With this Christmas post I am sharing with you my three favorite songs of this season.
In no particular order, these are the three songs I will indefinitely listen to either just going to the store or going to the mountains. These songs Andi can sing and I’m sure Lily and Oliver know them too; they just can’t sing them along….yet.
These are as follows and of course in no particular order:
1.) Santa Baby. And only the original will do, by Eartha Kitt. If Madonna’s version shows up on the radio with that Brooklyn accent she is turned right off. What song is more fun for us girls to sing? Who doesn’t want to karaoke that in a sexy santa dress. You know you all WANT to do it, this I know. “Slip a sable under the tree, for me” “Been an angel all year”

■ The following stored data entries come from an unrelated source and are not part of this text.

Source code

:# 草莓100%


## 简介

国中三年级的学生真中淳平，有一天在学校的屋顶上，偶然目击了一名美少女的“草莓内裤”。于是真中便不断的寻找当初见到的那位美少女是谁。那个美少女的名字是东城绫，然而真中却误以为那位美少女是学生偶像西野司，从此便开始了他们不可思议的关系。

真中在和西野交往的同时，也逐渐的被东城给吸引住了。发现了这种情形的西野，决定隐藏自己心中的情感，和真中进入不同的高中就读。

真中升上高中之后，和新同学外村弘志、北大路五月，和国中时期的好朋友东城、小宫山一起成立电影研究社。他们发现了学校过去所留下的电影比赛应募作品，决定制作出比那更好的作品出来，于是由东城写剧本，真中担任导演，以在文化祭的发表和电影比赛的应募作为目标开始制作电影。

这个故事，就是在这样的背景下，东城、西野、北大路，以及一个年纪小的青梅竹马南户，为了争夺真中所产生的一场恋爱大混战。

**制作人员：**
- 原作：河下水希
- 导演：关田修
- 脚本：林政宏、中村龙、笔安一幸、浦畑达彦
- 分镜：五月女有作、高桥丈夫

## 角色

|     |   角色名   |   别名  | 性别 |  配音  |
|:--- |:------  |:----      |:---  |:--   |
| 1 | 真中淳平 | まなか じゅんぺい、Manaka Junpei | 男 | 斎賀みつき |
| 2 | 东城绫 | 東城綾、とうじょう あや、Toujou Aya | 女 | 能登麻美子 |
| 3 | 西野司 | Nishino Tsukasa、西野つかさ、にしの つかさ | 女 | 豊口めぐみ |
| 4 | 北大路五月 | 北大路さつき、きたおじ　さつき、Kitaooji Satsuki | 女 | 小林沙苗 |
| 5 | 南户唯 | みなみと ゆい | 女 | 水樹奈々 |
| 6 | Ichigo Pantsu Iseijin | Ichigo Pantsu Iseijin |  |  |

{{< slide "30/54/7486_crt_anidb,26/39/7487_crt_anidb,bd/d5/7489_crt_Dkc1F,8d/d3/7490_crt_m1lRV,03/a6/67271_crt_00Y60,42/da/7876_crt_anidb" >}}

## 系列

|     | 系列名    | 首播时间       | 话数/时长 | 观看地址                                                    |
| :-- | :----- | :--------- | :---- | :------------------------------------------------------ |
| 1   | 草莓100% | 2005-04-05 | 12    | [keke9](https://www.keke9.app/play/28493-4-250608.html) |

2.) Baby, it’s cold outside. There are several versions of this song I enjoy. The original is probably the best, but I will always still hold a candle for Nick and Jessica and I still think they will get back together, because they really ought to. So because I probably was the only human who really enjoyed their Christmas special they did many years ago, I choose the duet they did to Baby it’s cold outside. The banter back and forth is really very cute.
3.) Mary did you know just about any version will do. I’ve always enjoyed the Wynonna Judd and Kenny Rogers version, but lately I’ve really been liking the Clay Aiken one. The song was just a song until Christmas 2002 when I was holding my own sleeping child in my arms and I listened to those words, really listened to those words, it hit me. I could feel what I could only imagine what Mary felt. Loving this tiny creature with a love you have never imagined before. Every mom thinks my baby can be anything he/she wants, and Mary was no different. She knew what the angels told her, she knew that her baby would save our world. But in that moment, the moment he was in her arms as she sat there and held him, watched him breath those tiny baby breaths, marveled in his sweet smell amongst the other smells that weren’t as sweet in that stable, as she kissed his sweet head she wasn’t thinking this is the son of God, she thought this is my son. Yet as the song so eloquently puts it, “when you kiss your little baby, you kiss the face of God. Oh Mary did you know.” Do I think Mary knew? No. I think Mary just knew what all we new moms know. This baby right here in my arms will save my life. And she was right. .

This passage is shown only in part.